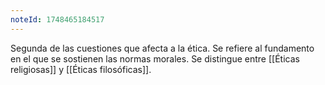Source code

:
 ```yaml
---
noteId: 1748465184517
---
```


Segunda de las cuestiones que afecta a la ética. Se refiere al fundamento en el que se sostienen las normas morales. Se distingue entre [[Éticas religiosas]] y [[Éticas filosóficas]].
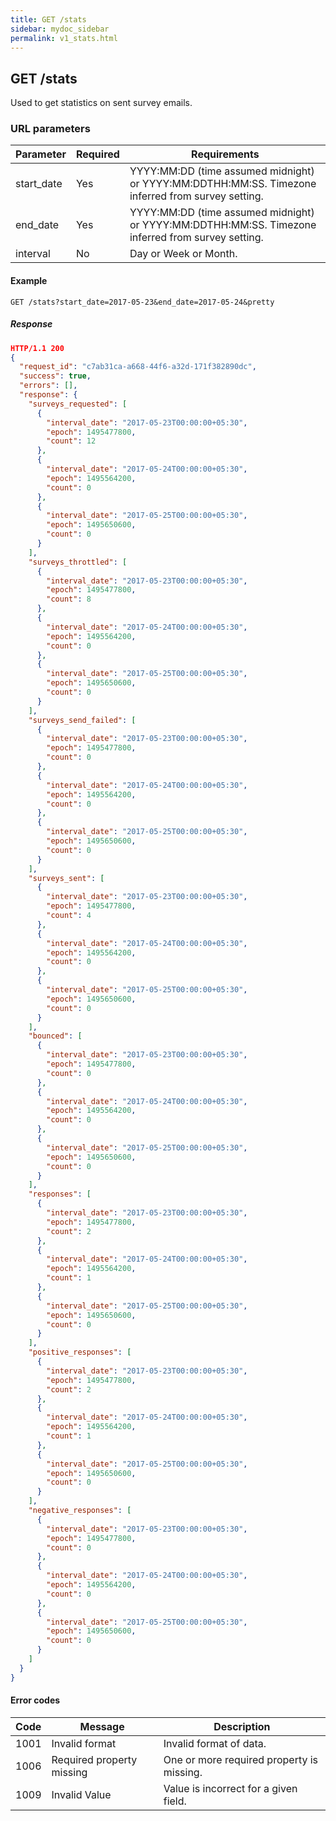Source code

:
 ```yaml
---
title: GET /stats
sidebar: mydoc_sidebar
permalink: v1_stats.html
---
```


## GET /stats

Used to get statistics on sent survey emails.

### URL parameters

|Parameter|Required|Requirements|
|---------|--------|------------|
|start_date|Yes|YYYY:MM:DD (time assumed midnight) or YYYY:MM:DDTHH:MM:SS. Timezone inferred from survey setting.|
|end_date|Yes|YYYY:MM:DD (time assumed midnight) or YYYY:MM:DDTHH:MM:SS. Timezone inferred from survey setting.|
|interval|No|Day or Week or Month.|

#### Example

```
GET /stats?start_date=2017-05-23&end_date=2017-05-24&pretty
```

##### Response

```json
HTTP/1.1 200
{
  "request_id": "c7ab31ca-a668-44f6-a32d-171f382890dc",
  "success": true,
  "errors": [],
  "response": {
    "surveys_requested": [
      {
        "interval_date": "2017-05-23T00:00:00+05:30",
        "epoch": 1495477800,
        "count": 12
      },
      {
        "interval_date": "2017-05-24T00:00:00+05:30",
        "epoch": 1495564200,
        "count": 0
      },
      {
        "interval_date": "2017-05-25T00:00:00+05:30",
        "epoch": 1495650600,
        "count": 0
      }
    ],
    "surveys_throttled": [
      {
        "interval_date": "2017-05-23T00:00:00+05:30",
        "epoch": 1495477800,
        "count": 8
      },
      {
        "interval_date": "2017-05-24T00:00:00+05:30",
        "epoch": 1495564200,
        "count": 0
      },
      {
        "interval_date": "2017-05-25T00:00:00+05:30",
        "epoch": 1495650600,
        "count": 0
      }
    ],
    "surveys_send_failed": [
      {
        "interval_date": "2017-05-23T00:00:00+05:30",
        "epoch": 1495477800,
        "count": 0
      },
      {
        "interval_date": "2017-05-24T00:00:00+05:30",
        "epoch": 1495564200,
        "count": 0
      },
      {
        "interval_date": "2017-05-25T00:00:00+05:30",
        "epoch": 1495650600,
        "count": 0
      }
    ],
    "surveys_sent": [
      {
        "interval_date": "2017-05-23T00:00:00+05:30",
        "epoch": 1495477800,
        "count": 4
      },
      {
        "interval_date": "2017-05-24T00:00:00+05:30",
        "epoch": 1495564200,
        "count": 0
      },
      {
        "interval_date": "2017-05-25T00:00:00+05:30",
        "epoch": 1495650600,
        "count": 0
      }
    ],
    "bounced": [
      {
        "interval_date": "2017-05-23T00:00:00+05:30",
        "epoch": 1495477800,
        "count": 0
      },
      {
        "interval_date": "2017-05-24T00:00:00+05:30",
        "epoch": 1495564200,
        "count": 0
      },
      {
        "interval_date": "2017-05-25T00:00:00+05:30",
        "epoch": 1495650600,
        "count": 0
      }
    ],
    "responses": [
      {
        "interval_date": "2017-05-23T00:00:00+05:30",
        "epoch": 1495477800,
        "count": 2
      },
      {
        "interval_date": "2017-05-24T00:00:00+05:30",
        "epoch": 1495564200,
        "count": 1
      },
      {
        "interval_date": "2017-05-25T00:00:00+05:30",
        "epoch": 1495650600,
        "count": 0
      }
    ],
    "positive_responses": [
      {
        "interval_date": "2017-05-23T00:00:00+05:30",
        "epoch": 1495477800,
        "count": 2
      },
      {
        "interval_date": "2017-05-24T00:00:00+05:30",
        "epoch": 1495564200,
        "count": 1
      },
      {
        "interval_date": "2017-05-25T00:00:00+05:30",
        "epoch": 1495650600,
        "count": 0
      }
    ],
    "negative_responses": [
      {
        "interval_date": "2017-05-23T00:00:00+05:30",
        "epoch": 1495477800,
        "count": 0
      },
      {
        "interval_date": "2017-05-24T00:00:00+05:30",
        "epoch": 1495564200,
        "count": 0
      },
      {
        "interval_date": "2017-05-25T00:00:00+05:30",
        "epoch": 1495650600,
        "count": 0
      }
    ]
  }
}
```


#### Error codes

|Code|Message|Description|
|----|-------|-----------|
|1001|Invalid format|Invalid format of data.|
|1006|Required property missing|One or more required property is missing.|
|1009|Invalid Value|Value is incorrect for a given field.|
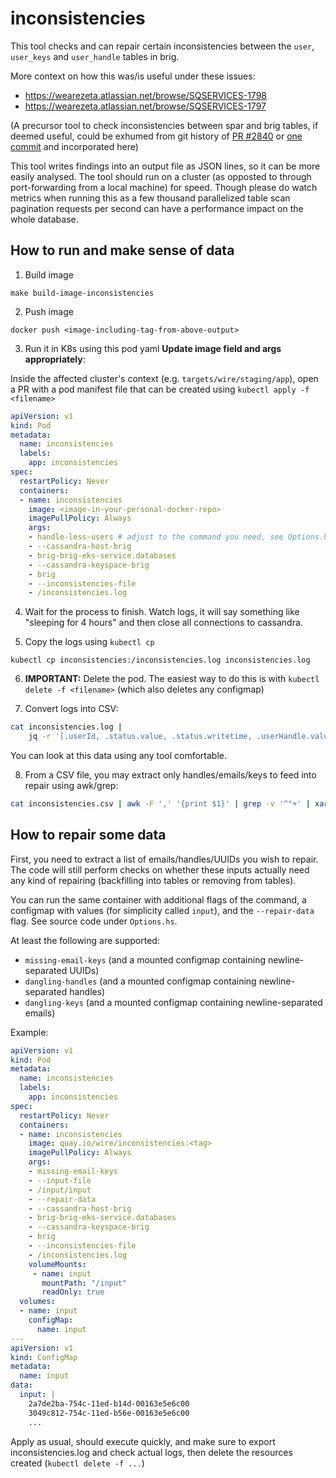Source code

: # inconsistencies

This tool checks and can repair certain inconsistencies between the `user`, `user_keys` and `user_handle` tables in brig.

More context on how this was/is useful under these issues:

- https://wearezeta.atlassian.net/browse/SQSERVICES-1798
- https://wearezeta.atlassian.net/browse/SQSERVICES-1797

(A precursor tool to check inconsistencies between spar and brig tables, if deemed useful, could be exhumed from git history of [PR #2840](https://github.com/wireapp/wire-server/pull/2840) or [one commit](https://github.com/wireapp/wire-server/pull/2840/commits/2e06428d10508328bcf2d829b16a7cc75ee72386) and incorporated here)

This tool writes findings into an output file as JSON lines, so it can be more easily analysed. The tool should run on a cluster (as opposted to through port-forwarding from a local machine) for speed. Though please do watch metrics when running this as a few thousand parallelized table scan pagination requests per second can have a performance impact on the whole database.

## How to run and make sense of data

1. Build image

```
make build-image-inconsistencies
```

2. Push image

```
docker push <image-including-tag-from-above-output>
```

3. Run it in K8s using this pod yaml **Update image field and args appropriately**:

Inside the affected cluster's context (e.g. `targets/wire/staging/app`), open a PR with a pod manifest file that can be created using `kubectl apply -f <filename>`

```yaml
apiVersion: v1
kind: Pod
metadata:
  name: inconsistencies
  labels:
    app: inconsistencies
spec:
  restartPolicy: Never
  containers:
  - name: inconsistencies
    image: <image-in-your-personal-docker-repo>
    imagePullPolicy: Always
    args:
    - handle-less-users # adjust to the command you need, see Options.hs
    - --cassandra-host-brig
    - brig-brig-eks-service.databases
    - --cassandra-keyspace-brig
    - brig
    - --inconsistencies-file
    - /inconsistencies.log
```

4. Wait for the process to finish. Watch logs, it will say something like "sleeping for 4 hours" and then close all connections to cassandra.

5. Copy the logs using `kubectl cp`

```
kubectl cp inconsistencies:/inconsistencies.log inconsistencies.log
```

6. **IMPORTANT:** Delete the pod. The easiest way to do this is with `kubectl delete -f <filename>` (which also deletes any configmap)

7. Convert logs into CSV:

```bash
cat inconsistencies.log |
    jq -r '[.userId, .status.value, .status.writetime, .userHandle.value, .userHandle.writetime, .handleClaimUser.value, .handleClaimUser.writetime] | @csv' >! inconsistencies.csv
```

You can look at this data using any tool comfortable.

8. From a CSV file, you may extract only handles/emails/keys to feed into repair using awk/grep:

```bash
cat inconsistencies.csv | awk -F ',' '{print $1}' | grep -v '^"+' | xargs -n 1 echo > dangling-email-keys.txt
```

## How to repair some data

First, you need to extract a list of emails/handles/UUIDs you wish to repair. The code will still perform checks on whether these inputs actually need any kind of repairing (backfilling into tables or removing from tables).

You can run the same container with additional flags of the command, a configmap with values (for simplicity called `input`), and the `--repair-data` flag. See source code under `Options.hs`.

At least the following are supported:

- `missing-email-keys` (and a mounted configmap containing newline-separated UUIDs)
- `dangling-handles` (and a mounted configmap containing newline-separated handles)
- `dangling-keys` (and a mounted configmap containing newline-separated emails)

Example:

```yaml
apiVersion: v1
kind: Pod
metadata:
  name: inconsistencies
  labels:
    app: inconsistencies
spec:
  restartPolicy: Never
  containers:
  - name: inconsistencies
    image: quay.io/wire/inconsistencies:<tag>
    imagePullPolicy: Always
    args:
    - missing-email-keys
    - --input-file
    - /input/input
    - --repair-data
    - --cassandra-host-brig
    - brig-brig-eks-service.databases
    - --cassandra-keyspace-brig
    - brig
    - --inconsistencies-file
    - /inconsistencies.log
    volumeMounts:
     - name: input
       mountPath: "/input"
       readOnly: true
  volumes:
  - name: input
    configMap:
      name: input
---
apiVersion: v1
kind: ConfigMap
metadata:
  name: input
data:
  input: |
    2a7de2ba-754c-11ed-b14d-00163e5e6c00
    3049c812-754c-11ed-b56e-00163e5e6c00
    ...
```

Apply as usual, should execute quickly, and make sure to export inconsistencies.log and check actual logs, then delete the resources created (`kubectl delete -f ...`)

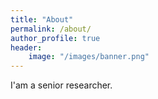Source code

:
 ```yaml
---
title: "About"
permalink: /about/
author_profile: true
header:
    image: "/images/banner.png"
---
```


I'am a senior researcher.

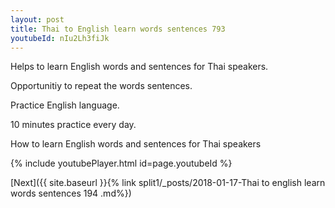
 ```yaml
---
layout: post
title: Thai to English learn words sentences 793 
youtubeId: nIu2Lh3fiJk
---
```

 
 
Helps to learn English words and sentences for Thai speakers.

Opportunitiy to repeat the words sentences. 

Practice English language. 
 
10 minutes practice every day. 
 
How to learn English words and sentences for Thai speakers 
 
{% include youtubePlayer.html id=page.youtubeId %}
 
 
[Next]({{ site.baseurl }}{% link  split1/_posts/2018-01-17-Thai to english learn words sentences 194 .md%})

» **WHAT THE TASK ASKS**: Look over the entries above and count the lines where the word "separated" appears, then report only that count.

» **EXERCISE OUTPUT**: 3